Muholi, Zanele


South African, b. 1972; lives in Umbumbulu, KwaZulu-Natal, South Africa


Zanele Muholi describes themself as a “visual activist.” Their work draws attention to the invisibility and intolerance that is often felt by Black South African lesbians and transgender individuals. Although the country’s Constitution ensures equality to all citizens and allows same-sex marriages, these policies are rarely enforced and protected by government officials. With great subtlety and tenderness, Muholi’s black-and-white photographs in Faces and Phases (2006–ongoing) portray black LGBTQIA+ people from different places and professions. Adopting a serial-portrait format, Muholi has created a “wall of fame” to honor those individuals that their society denigrates as a faceless group.
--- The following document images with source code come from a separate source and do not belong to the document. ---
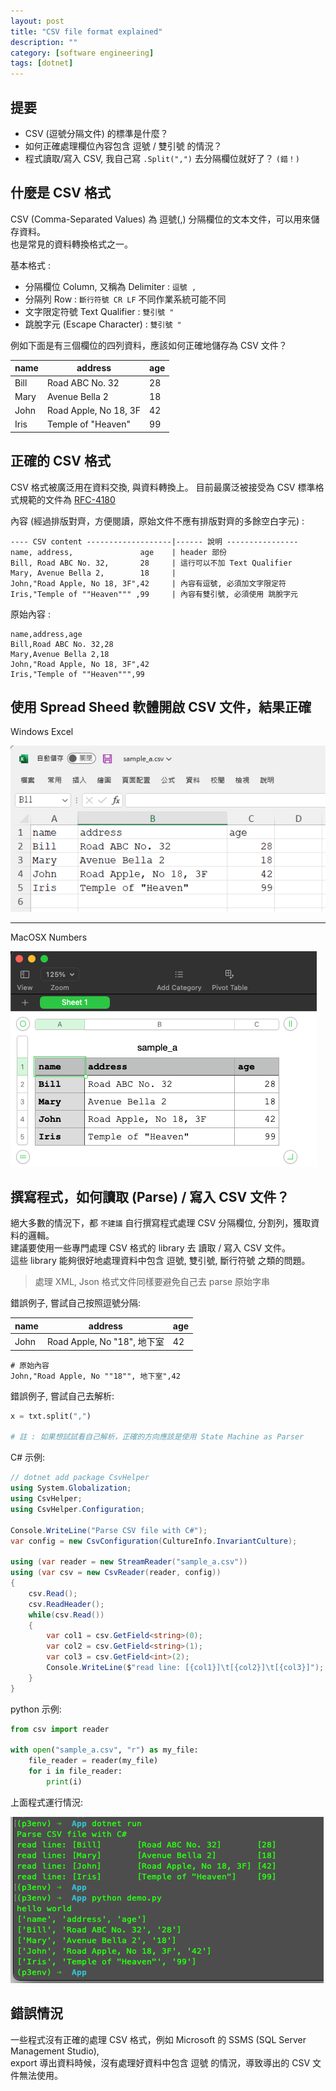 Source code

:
 ```yaml
---
layout: post
title: "CSV file format explained"
description: ""
category: [software engineering]
tags: [dotnet]
---
```


## 提要

- CSV (逗號分隔文件) 的標準是什麼？
- 如何正確處理欄位內容包含 逗號 / 雙引號 的情況？
- 程式讀取/寫入 CSV, 我自己寫 `.Split(",")` 去分隔欄位就好了？ `(錯！)`

## 什麼是 CSV 格式

CSV (Comma-Separated Values) 為 逗號(,) 分隔欄位的文本文件，可以用來儲存資料。  
也是常見的資料轉換格式之一。

基本格式 :

- 分隔欄位 Column, 又稱為 Delimiter :  `逗號 ,`
- 分隔列 Row : `斷行符號 CR LF` 不同作業系統可能不同
- 文字限定符號 Text Qualifier : `雙引號 "`
- 跳脫字元 (Escape Character) : `雙引號 "`

例如下面是有三個欄位的四列資料，應該如何正確地儲存為 CSV 文件？

|name|address|age
|-|-|-|
|Bill|Road ABC No. 32|28|
|Mary|Avenue Bella 2|18|
|John|Road Apple, No 18, 3F|42|
|Iris|Temple of "Heaven"|99|

## 正確的 CSV 格式

CSV 格式被廣泛用在資料交換, 與資料轉換上。 
目前最廣泛被接受為 CSV 標準格式規範的文件為 [RFC-4180](https://www.rfc-editor.org/rfc/rfc4180.html)

內容 (經過排版對齊，方便閱讀，原始文件不應有排版對齊的多餘空白字元) :

```
---- CSV content -------------------|------ 說明 ----------------
name, address,               age    | header 部份
Bill, Road ABC No. 32,       28     | 這行可以不加 Text Qualifier
Mary, Avenue Bella 2,        18     | 
John,"Road Apple, No 18, 3F",42     | 內容有逗號, 必須加文字限定符
Iris,"Temple of ""Heaven""" ,99     | 內容有雙引號, 必須使用 跳脫字元
```

原始內容 : 

```
name,address,age
Bill,Road ABC No. 32,28
Mary,Avenue Bella 2,18
John,"Road Apple, No 18, 3F",42
Iris,"Temple of ""Heaven""",99
```

## 使用 Spread Sheed 軟體開啟 CSV 文件，結果正確

Windows Excel

![img](/assets/img/2022/20220811/csv_open_with_win_excel.png)

<hr />

MacOSX Numbers

![img](/assets/img/2022/20220811/csv_open_with_mac_numbers.png)

## 撰寫程式，如何讀取 (Parse) / 寫入 CSV 文件？

絕大多數的情況下，都 `不建議` 自行撰寫程式處理 CSV 分隔欄位, 分割列，獲取資料的邏輯。  
建議要使用一些專門處理 CSV 格式的 library 去 讀取 / 寫入 CSV 文件。  
這些 library 能夠很好地處理資料中包含 逗號, 雙引號, 斷行符號 之類的問題。  

> 處理 XML, Json 格式文件同樣要避免自己去 parse 原始字串

錯誤例子, 嘗試自己按照逗號分隔:

|name|address|age|
|-|-|-|
|John|Road Apple, No "18", 地下室|42|

```
# 原始內容
John,"Road Apple, No ""18"", 地下室",42
```

錯誤例子, 嘗試自己去解析:

```python
x = txt.split(",")

# 註 : 如果想試試看自己解析，正確的方向應該是使用 State Machine as Parser
```

C# 示例:

```csharp
// dotnet add package CsvHelper
using System.Globalization;
using CsvHelper;
using CsvHelper.Configuration;

Console.WriteLine("Parse CSV file with C#");
var config = new CsvConfiguration(CultureInfo.InvariantCulture);

using (var reader = new StreamReader("sample_a.csv"))
using (var csv = new CsvReader(reader, config))
{
    csv.Read();
    csv.ReadHeader();
    while(csv.Read())
    {
        var col1 = csv.GetField<string>(0);
        var col2 = csv.GetField<string>(1);
        var col3 = csv.GetField<int>(2);
        Console.WriteLine($"read line: [{col1}]\t[{col2}]\t[{col3}]");
    }
}
```

python 示例:

```python
from csv import reader

with open("sample_a.csv", "r") as my_file:
    file_reader = reader(my_file)
    for i in file_reader:
        print(i)
```

上面程式運行情況:

![img](/assets/img/2022/20220811/csv_read_csharp_python.png)

## 錯誤情況

一些程式沒有正確的處理 CSV 格式，例如 Microsoft 的 SSMS (SQL Server Management Studio),  
export 導出資料時候，沒有處理好資料中包含 逗號 的情況，導致導出的 CSV 文件無法使用。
Muholi’s strategy of appropriation and alteration engages with the archive of “ethnographic” motifs that are still being circulated to represent Africa and Africans, repeating “native” stereotypes time and again. Ms Le Sishi I (2010) and Miss D’vine I (2007) are naked to the waist and adorned in reproduction Zulu beadwork to reference this pictorial tradition. However, far from being sited in an “ethnic” enclave or a pristine wilderness, Miss D’vine poses gracefully against the dry, crumbling outskirts of a town. The detritus of city living strewn around her feet—clad in blood-red stilettos—stages a sharp contrast to the surrounding golden savannah grass. While referencing a particular pictorial legacy, the subversive gender queering set forth in the composition complicates historical representations of female positions and deflates the power of such oppressive images.